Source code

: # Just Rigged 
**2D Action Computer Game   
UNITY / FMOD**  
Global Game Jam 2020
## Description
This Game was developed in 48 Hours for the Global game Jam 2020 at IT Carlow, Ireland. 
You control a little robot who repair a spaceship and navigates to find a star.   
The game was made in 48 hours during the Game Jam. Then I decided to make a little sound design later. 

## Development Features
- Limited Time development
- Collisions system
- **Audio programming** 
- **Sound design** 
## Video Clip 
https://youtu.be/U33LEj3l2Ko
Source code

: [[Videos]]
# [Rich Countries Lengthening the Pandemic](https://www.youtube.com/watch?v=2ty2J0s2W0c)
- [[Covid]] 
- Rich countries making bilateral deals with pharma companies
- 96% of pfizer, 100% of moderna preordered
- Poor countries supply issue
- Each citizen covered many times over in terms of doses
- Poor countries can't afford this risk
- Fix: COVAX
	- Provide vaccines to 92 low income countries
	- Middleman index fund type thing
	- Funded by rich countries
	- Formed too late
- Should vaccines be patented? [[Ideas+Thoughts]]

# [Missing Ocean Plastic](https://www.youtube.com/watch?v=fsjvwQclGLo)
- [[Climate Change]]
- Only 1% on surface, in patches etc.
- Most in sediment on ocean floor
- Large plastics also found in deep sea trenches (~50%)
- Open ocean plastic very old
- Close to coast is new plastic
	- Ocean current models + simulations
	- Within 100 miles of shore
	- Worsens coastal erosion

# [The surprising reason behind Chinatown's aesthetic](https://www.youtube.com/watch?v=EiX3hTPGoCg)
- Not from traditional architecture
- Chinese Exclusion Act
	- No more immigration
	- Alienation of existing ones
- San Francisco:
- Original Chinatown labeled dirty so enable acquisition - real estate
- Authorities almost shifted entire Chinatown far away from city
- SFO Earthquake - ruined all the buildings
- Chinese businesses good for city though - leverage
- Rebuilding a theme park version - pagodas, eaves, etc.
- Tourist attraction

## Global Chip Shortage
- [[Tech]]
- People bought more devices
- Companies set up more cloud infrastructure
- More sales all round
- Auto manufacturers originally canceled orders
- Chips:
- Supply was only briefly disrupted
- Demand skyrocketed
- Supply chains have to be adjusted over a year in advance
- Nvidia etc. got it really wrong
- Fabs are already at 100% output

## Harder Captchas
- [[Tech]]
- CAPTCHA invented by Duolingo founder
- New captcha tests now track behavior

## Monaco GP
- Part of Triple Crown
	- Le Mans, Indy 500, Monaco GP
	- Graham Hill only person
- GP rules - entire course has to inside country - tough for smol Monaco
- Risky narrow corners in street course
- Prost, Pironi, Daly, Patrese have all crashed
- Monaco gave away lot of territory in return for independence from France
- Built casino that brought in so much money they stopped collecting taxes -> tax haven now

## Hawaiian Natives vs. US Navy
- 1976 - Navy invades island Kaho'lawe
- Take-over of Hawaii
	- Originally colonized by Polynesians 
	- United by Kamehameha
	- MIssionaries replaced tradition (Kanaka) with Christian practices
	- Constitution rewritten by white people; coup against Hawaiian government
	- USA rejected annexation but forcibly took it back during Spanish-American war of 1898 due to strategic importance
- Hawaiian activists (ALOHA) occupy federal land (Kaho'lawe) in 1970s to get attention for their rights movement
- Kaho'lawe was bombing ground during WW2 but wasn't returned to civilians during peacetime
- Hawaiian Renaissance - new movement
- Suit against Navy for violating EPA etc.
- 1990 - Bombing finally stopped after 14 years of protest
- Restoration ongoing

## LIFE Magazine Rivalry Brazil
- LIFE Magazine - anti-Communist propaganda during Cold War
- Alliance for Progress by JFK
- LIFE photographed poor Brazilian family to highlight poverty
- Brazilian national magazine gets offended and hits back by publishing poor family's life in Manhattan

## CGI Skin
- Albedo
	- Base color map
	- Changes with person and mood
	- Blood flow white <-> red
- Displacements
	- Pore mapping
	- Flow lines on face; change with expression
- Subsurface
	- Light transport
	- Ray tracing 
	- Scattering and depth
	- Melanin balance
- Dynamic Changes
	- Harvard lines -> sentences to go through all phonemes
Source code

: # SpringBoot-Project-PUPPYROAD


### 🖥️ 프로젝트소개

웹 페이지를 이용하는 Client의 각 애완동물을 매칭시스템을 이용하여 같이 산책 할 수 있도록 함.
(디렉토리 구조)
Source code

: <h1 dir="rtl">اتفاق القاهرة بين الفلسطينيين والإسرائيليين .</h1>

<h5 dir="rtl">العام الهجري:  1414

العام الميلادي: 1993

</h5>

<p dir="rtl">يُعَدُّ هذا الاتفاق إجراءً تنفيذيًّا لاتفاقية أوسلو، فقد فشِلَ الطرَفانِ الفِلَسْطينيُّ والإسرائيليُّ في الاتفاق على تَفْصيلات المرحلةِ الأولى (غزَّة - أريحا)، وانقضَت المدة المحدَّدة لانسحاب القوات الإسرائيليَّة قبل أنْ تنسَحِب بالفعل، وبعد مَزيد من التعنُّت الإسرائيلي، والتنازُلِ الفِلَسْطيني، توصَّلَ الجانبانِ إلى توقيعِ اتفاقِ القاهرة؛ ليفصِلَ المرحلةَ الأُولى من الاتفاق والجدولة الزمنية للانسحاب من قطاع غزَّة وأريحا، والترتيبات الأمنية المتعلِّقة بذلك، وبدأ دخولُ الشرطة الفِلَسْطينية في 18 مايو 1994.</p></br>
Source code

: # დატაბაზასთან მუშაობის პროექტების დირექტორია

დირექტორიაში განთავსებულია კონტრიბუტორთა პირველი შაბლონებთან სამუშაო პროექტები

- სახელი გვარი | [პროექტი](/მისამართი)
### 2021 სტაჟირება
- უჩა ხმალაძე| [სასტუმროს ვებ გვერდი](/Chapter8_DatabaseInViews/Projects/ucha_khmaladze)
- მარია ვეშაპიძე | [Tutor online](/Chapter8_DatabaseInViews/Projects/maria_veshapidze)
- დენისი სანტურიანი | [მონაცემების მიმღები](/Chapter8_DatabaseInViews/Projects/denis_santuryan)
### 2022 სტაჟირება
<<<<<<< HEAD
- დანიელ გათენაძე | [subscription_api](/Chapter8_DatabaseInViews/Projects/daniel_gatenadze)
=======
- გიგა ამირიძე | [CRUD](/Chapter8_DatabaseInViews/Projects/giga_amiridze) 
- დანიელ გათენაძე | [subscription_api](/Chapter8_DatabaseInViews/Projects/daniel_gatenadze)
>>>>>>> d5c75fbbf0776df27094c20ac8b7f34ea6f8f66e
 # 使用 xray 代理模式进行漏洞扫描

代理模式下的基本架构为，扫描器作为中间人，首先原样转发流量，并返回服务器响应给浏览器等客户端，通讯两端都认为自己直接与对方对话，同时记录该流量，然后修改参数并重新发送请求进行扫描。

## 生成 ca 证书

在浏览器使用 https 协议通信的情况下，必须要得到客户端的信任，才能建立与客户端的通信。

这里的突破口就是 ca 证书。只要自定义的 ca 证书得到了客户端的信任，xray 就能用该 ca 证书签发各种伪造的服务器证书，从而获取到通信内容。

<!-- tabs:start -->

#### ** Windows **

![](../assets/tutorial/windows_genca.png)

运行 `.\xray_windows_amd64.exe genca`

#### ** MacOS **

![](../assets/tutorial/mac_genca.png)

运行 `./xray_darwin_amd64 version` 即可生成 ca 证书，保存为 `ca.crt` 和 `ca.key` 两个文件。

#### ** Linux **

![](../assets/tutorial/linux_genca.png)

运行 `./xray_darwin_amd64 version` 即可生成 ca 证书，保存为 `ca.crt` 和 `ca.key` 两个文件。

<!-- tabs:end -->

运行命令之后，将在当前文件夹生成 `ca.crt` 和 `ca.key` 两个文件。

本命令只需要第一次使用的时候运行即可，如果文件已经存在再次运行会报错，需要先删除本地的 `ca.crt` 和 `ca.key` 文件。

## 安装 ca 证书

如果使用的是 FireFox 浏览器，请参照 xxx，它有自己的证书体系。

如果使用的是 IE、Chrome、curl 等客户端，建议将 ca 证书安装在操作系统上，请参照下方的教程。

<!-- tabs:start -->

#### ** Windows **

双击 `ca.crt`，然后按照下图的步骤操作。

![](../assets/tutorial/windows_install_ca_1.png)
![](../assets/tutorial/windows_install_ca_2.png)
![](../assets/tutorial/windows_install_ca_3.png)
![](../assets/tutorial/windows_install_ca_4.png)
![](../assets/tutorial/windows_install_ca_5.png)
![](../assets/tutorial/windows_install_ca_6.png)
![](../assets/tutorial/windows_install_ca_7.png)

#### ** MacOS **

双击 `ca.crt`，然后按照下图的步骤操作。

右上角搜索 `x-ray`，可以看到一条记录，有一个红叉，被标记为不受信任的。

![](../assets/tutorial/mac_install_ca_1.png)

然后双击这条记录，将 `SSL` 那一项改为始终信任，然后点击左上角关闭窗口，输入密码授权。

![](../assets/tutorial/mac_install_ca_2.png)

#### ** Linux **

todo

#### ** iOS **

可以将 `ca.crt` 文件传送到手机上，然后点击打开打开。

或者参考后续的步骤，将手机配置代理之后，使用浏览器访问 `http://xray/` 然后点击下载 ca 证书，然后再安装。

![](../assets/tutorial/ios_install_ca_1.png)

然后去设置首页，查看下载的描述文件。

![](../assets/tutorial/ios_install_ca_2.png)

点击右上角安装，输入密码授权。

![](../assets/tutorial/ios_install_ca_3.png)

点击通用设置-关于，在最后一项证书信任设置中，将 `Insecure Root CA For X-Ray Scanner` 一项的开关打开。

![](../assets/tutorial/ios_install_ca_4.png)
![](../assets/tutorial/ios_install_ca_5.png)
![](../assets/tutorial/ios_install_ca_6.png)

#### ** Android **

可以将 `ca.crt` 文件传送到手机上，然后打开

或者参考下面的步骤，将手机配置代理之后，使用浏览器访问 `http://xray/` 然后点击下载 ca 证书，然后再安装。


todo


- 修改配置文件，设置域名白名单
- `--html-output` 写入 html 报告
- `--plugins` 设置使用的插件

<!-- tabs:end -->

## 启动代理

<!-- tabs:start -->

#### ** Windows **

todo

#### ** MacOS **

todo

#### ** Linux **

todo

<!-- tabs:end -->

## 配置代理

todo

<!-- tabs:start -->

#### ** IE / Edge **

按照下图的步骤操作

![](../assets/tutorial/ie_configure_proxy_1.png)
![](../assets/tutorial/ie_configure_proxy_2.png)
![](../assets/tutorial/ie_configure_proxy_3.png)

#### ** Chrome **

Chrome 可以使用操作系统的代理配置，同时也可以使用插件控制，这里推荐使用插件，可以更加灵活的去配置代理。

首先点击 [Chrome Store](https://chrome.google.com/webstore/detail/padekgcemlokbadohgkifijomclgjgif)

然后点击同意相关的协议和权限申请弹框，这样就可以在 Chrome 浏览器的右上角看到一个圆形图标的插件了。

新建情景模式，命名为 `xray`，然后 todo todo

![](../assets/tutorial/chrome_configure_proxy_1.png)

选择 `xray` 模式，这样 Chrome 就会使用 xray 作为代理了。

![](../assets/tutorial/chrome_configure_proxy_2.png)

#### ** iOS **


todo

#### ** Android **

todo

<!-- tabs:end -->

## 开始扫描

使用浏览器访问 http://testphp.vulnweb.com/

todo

______

▸ **Task objective**: Across the entries above, state how many lines include the string "entire", with no other text.

▸ **Result**: 2